==== Supplied material ====
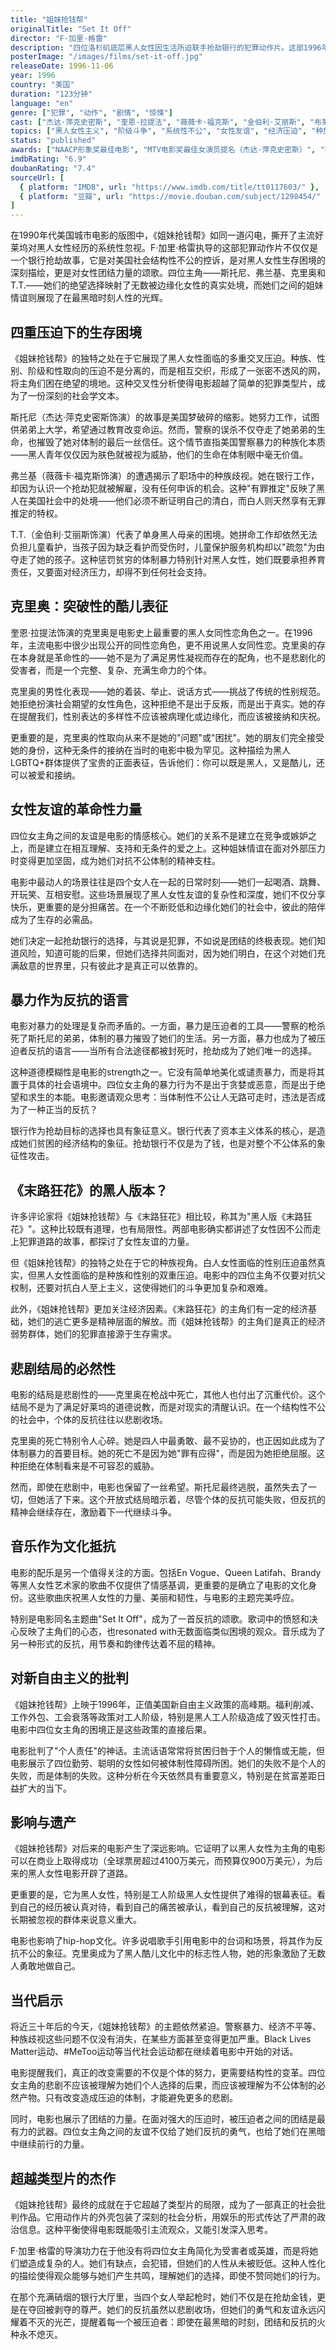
 ```yaml
---
title: "姐妹抢钱帮"
originalTitle: "Set It Off"
director: "F·加里·格雷"
description: "四位洛杉矶底层黑人女性因生活所迫联手抢劫银行的犯罪动作片。这部1996年的经典作品深刻展现了种族、阶级、性别的三重压迫，以及女性友谊在绝境中的力量，成为黑人女性主义电影的里程碑。"
posterImage: "/images/films/set-it-off.jpg"
releaseDate: 1996-11-06
year: 1996
country: "美国"
duration: "123分钟"
language: "en"
genre: ["犯罪", "动作", "剧情", "惊悚"]
cast: ["杰达·萍克史密斯", "奎恩·拉提法", "薇薇卡·福克斯", "金伯利·艾丽斯", "布莱尔·安德伍德"]
topics: ["黑人女性主义", "阶级斗争", "系统性不公", "女性友谊", "经济压迫", "种族歧视", "酷儿表征", "生存主义"]
status: "published"
awards: ["NAACP形象奖最佳电影", "MTV电影奖最佳女演员提名（杰达·萍克史密斯）", "独立精神奖最佳新人表演（金伯利·艾丽斯）"]
imdbRating: "6.9"
doubanRating: "7.4"
sourceUrl: [
  { platform: "IMDB", url: "https://www.imdb.com/title/tt0117603/" },
  { platform: "豆瓣", url: "https://movie.douban.com/subject/1298454/" }
]
---
```


在1990年代美国城市电影的版图中，《姐妹抢钱帮》如同一道闪电，撕开了主流好莱坞对黑人女性经历的系统性忽视。F·加里·格雷执导的这部犯罪动作片不仅仅是一个银行抢劫故事，它是对美国社会结构性不公的控诉，是对黑人女性生存困境的深刻描绘，更是对女性团结力量的颂歌。四位主角——斯托尼、弗兰基、克里奥和T.T.——她们的绝望选择映射了无数被边缘化女性的真实处境，而她们之间的姐妹情谊则展现了在最黑暗时刻人性的光辉。

## 四重压迫下的生存困境

《姐妹抢钱帮》的独特之处在于它展现了黑人女性面临的多重交叉压迫。种族、性别、阶级和性取向的压迫不是分离的，而是相互交织，形成了一张密不透风的网，将主角们困在绝望的境地。这种交叉性分析使得电影超越了简单的犯罪类型片，成为了一份深刻的社会学文本。

斯托尼（杰达·萍克史密斯饰演）的故事是美国梦破碎的缩影。她努力工作，试图供弟弟上大学，希望通过教育改变命运。然而，警察的误杀不仅夺走了她弟弟的生命，也摧毁了她对体制的最后一丝信任。这个情节直指美国警察暴力的种族化本质——黑人青年仅仅因为肤色就被视为威胁，他们的生命在体制眼中毫无价值。

弗兰基（薇薇卡·福克斯饰演）的遭遇揭示了职场中的种族歧视。她在银行工作，却因为认识一个抢劫犯就被解雇，没有任何申诉的机会。这种"有罪推定"反映了黑人在美国社会中的处境——他们必须不断证明自己的清白，而白人则天然享有无罪推定的特权。

T.T.（金伯利·艾丽斯饰演）代表了单身黑人母亲的困境。她拼命工作却依然无法负担儿童看护，当孩子因为缺乏看护而受伤时，儿童保护服务机构却以"疏忽"为由夺走了她的孩子。这种惩罚贫穷的体制暴力特别针对黑人女性，她们既要承担养育责任，又要面对经济压力，却得不到任何社会支持。

## 克里奥：突破性的酷儿表征

奎恩·拉提法饰演的克里奥是电影史上最重要的黑人女同性恋角色之一。在1996年，主流电影中很少出现公开的同性恋角色，更不用说黑人女同性恋。克里奥的存在本身就是革命性的——她不是为了满足男性凝视而存在的配角，也不是悲剧化的受害者，而是一个完整、复杂、充满生命力的个体。

克里奥的男性化表现——她的着装、举止、说话方式——挑战了传统的性别规范。她拒绝扮演社会期望的女性角色，这种拒绝不是出于反叛，而是出于真实。她的存在提醒我们，性别表达的多样性不应该被病理化或边缘化，而应该被接纳和庆祝。

更重要的是，克里奥的性取向从来不是她的"问题"或"困扰"。她的朋友们完全接受她的身份，这种无条件的接纳在当时的电影中极为罕见。这种描绘为黑人LGBTQ+群体提供了宝贵的正面表征，告诉他们：你可以既是黑人，又是酷儿，还可以被爱和接纳。

## 女性友谊的革命性力量

四位女主角之间的友谊是电影的情感核心。她们的关系不是建立在竞争或嫉妒之上，而是建立在相互理解、支持和无条件的爱之上。这种姐妹情谊在面对外部压力时变得更加坚固，成为她们对抗不公体制的精神支柱。

电影中最动人的场景往往是四个女人在一起的日常时刻——她们一起喝酒、跳舞、开玩笑、互相安慰。这些场景展现了黑人女性友谊的复杂性和深度，她们不仅分享快乐，更重要的是分担痛苦。在一个不断贬低和边缘化她们的社会中，彼此的陪伴成为了生存的必需品。

她们决定一起抢劫银行的选择，与其说是犯罪，不如说是团结的终极表现。她们知道风险，知道可能的后果，但她们选择共同面对，因为她们明白，在这个对她们充满敌意的世界里，只有彼此才是真正可以依靠的。

## 暴力作为反抗的语言

电影对暴力的处理是复杂而矛盾的。一方面，暴力是压迫者的工具——警察的枪杀死了斯托尼的弟弟，体制的暴力摧毁了她们的生活。另一方面，暴力也成为了被压迫者反抗的语言——当所有合法途径都被封死时，抢劫成为了她们唯一的选择。

这种道德模糊性是电影的strength之一。它没有简单地美化或谴责暴力，而是将其置于具体的社会语境中。四位女主角的暴力行为不是出于贪婪或恶意，而是出于绝望和求生的本能。电影邀请观众思考：当体制性不公让人无路可走时，违法是否成为了一种正当的反抗？

银行作为抢劫目标的选择也具有象征意义。银行代表了资本主义体系的核心，是造成她们贫困的经济结构的象征。抢劫银行不仅是为了钱，也是对整个不公体系的象征性攻击。

## 《末路狂花》的黑人版本？

许多评论家将《姐妹抢钱帮》与《末路狂花》相比较，称其为"黑人版《末路狂花》"。这种比较既有道理，也有局限性。两部电影确实都讲述了女性因不公而走上犯罪道路的故事，都探讨了女性友谊的力量。

但《姐妹抢钱帮》的独特之处在于它的种族视角。白人女性面临的性别压迫虽然真实，但黑人女性面临的是种族和性别的双重压迫。电影中的四位主角不仅要对抗父权制，还要对抗白人至上主义，这使得她们的斗争更加复杂和艰难。

此外，《姐妹抢钱帮》更加关注经济因素。《末路狂花》的主角们有一定的经济基础，她们的逃亡更多是精神层面的解放。而《姐妹抢钱帮》的主角们是真正的经济弱势群体，她们的犯罪直接源于生存需求。

## 悲剧结局的必然性

电影的结局是悲剧性的——克里奥在枪战中死亡，其他人也付出了沉重代价。这个结局不是为了满足好莱坞的道德说教，而是对现实的清醒认识。在一个结构性不公的社会中，个体的反抗往往以悲剧收场。

克里奥的死亡特别令人心碎。她是四人中最勇敢、最不妥协的，也正因如此成为了体制暴力的首要目标。她的死亡不是因为她"罪有应得"，而是因为她拒绝屈服。这种拒绝在体制看来是不可容忍的威胁。

然而，即使在悲剧中，电影也保留了一丝希望。斯托尼最终逃脱，虽然失去了一切，但她活了下来。这个开放式结局暗示着，尽管个体的反抗可能失败，但反抗的精神会继续存在，激励着下一代继续斗争。

## 音乐作为文化抵抗

电影的配乐是另一个值得关注的方面。包括En Vogue、Queen Latifah、Brandy等黑人女性艺术家的歌曲不仅提供了情感基调，更重要的是确立了电影的文化身份。这些歌曲庆祝黑人女性的力量、美丽和韧性，与电影的主题完美呼应。

特别是电影同名主题曲"Set It Off"，成为了一首反抗的颂歌。歌词中的愤怒和决心反映了主角们的心态，也resonated with无数面临类似困境的观众。音乐成为了另一种形式的反抗，用节奏和韵律传达着不屈的精神。

## 对新自由主义的批判

《姐妹抢钱帮》上映于1996年，正值美国新自由主义政策的高峰期。福利削减、工作外包、工会衰落等政策对工人阶级，特别是黑人工人阶级造成了毁灭性打击。电影中四位女主角的困境正是这些政策的直接后果。

电影批判了"个人责任"的神话。主流话语常常将贫困归咎于个人的懒惰或无能，但电影展示了四位勤劳、聪明的女性如何被体制性障碍所困。她们的失败不是个人的失败，而是体制的失败。这种分析在今天依然具有重要意义，特别是在贫富差距日益扩大的当下。

## 影响与遗产

《姐妹抢钱帮》对后来的电影产生了深远影响。它证明了以黑人女性为主角的电影可以在商业上取得成功（全球票房超过4100万美元，而预算仅900万美元），为后来的黑人女性电影开辟了道路。

更重要的是，它为黑人女性，特别是工人阶级黑人女性提供了难得的银幕表征。看到自己的经历被认真对待，看到自己的痛苦被承认，看到自己的反抗被理解，这对长期被忽视的群体来说意义重大。

电影也影响了hip-hop文化。许多说唱歌手引用电影中的台词和场景，将其作为反抗不公的象征。克里奥成为了黑人酷儿文化中的标志性人物，她的形象激励了无数人勇敢地做自己。

## 当代启示

将近三十年后的今天，《姐妹抢钱帮》的主题依然紧迫。警察暴力、经济不平等、种族歧视这些问题不仅没有消失，在某些方面甚至变得更加严重。Black Lives Matter运动、#MeToo运动等当代社会运动都在继续着电影中开始的对话。

电影提醒我们，真正的改变需要的不仅是个体的努力，更需要结构性的变革。四位女主角的悲剧不应该被理解为她们个人选择的后果，而应该被理解为不公体制的必然产物。只有改变造成压迫的体制，才能避免更多的悲剧。

同时，电影也展示了团结的力量。在面对强大的压迫时，被压迫者之间的团结是最有力的武器。四位女主角之间的友谊不仅给了她们反抗的勇气，也给了她们在黑暗中继续前行的力量。

## 超越类型片的杰作

《姐妹抢钱帮》最终的成就在于它超越了类型片的局限，成为了一部真正的社会批判作品。它用动作片的外壳包装了深刻的社会分析，用娱乐的形式传达了严肃的政治信息。这种平衡使得电影既能吸引主流观众，又能引发深入思考。

F·加里·格雷的导演功力在于他没有将四位女主角简化为受害者或英雄，而是将她们塑造成复杂的人。她们有缺点，会犯错，但她们的人性从未被贬低。这种人性化的描绘使得观众能够与她们产生共鸣，理解她们的选择，即使不赞同她们的行为。

在那个充满硝烟的银行大厅里，当四个女人举起枪时，她们不仅是在抢劫金钱，更是在夺回被剥夺的尊严。她们的反抗虽然以悲剧收场，但她们的勇气和友谊永远闪耀着不灭的光芒，提醒着每一个被压迫者：即使在最黑暗的时刻，团结和反抗的火种永不熄灭。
====
• Task brief: Scan the entries above for the word "platform" and collect each line holding it.

• Reply:
  { platform: "IMDB", url: "https://www.imdb.com/title/tt0117603/" },
  { platform: "豆瓣", url: "https://movie.douban.com/subject/1298454/" }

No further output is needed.